Fan-boys can say what they want about the Transformers movies, but those movies have attracted millions of news fans, generated a lot of money, and the toy line is doing better than ever. Any frachise has to continually attract new fans and continue evolving or it will die. By attracting old and young fans Micheal Bay and his Transformers movies have ensured that the frachise will live on for many years to come.

GI Joe could only dream of the sales that Transformers has produced in recent years, and GI joe has had a really hard time attracting new young fans and toy buyers.
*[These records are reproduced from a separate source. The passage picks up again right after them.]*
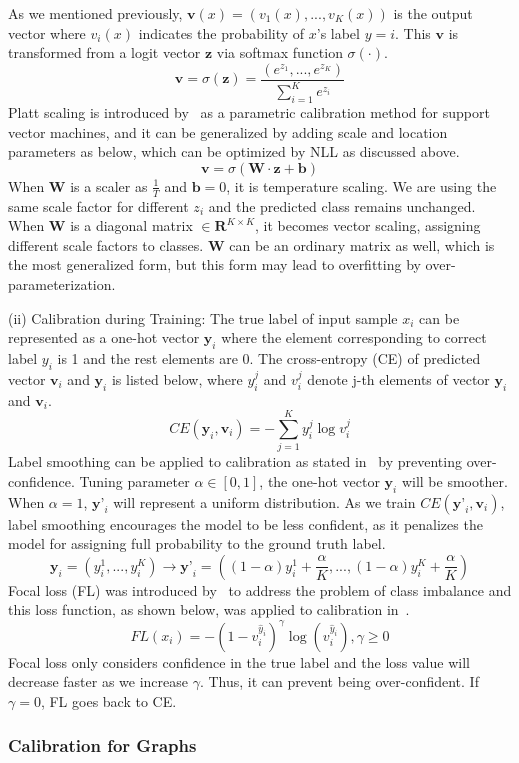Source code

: As we mentioned previously, $\textbf{v}(x)=(v_1(x),...,v_K(x))$ is the output vector where $v_i(x)$ indicates the probability of $x$'s label $y=i$. This $\textbf{v}$ is transformed from a logit vector $\textbf{z}$ via softmax function $\sigma(\cdot)$.
\begin{equation}
    \textbf{v}=\sigma(\textbf{z})=\frac{( e^{z_1}, ..., e^{z_K})}{\sum_{i=1}^K e^{z_i}}
\end{equation}
Platt scaling is introduced by~\cite{platt1999probabilistic} as a parametric calibration method for support vector machines, and it can be generalized by adding scale and location parameters as below, which can be optimized by NLL as discussed above.
\begin{equation}
    \textbf{v}=\sigma(\textbf{W}\cdot\textbf{z}+\textbf{b})
\end{equation}
When $\textbf{W}$ is a scaler as $\frac{1}{T}$ and $\textbf{b}=0$, it is temperature scaling. We are using the same scale factor for different $z_i$ and the predicted class remains unchanged. When $\textbf{W}$ is a diagonal matrix $\in \mathbf{R}^{K\times K}$, it becomes vector scaling, assigning different scale factors to classes. $\textbf{W}$ can be an ordinary matrix as well, which is the most generalized form, but this form may lead to overfitting by over-parameterization.

(ii) Calibration during Training: The true label of input sample $x_i$ can be represented as a one-hot vector $\textbf{y}_i$ where the element corresponding to correct label $y_i$ is 1 and the rest elements are 0. The cross-entropy (CE) of predicted vector $\textbf{v}_i$ and $\textbf{y}_i$ is listed below, where $y_i^j$ and $v_i^j$ denote j-th elements of vector $\textbf{y}_{i}$ and $\textbf{v}_{i}$.
\begin{equation}
    CE(\textbf{y}_i,\textbf{v}_i)=-\sum_{j=1}^K y_i^j\log v_i^j
\end{equation}
Label smoothing can be applied to calibration as stated in~\cite{muller2019does} by preventing over-confidence. Tuning parameter $\alpha \in [0,1]$, the one-hot vector $\textbf{y}_i$ will be smoother. When $\alpha=1$, $\textbf{y'}_i$ will represent a uniform distribution. As we train $CE(\textbf{y'}_i,\textbf{v}_i)$, label smoothing encourages the model to be less confident, as it penalizes the model for assigning full probability to the ground truth label. 
\begin{equation}
    \textbf{y}_i=(y_i^1,...,y_i^K)\rightarrow\textbf{y'}_i=((1-\alpha)y_i^1+\frac{\alpha}{K},...,(1-\alpha)y_i^K+\frac{\alpha}{K})
\end{equation}
Focal loss (FL) was introduced by~\cite{lin2017focal} to address the problem of class imbalance and this loss function, as shown below, was applied to calibration in~\cite{mukhoti2020calibrating}. 
\begin{equation}
    FL(x_i)=-(1-v_i^{\hat{y}_i})^\gamma \log(v_i^{\hat{y}_i}), \gamma\geq 0
\end{equation}
Focal loss only considers confidence in the true label and the loss value will decrease faster as we increase $\gamma$. Thus, it can prevent being over-confident. If $\gamma=0$, FL goes back to CE.
\subsubsection{Calibration for Graphs}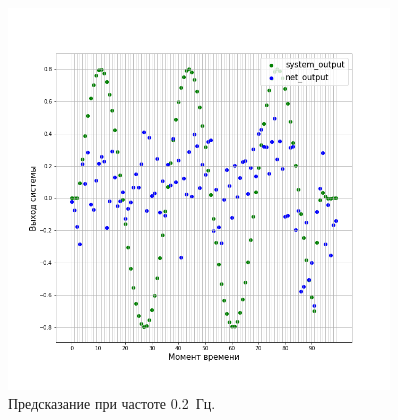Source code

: \documentclass[12pt, oneside]{extbook}
\begin{document}
\begin{flushleft}
\begin{figure}[h]
\centering
\includegraphics[width=0.9\textwidth]{fcnet_prediction_shifted}
\caption{Предсказание при частоте 0.2~Гц.}
\label{fig:multi_prediction_shifted}
\end{figure}


\end{flushleft}
\end{document}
This movie was a chance to put GI Joe back on the map with kids. But beause the GI Joe producers didn't real play the nostalgia angle the way Transformers did, and because the previews have been lame, I just don't see the movie attracting enough of an audience to really propel the frachise or the toy line forward. Even a sequel seems unlikely at this point. (Work on the second Transformers movie started before the first was even out the the theaters.) I'm really disapponted by the how badly Hasbro and Paramount missed the boat here.

I know some fan think of Larry Hama as sort of the Godfather of GI Joe, and I'll admit that Larry Hama was a huge part of comic books' success in the 1980's. But that comic book was only a part of GI Joe universe. The cartoon was seen by far more people than the comic book, and Hama admitted that he hasn't even watched the cartoon. The cartoon and the TV commercials are what drove toy sales in the 80's not the comic book. Its no coincidence that after new cartoon episodes stopped, sales of the toy line tanked.

Reading interviews of Hama, it sounds like he was never really emotionally invested in the characters, beyond Snake-eyes. It sounds like it was just ajob for him, and not something he was ever really passionate about. And let not forget that Hama was responsible for the ninja obsession, and bizarre sci-fi elements that were introduced in the late 1980's-early 1990's. That crap killed the toyline.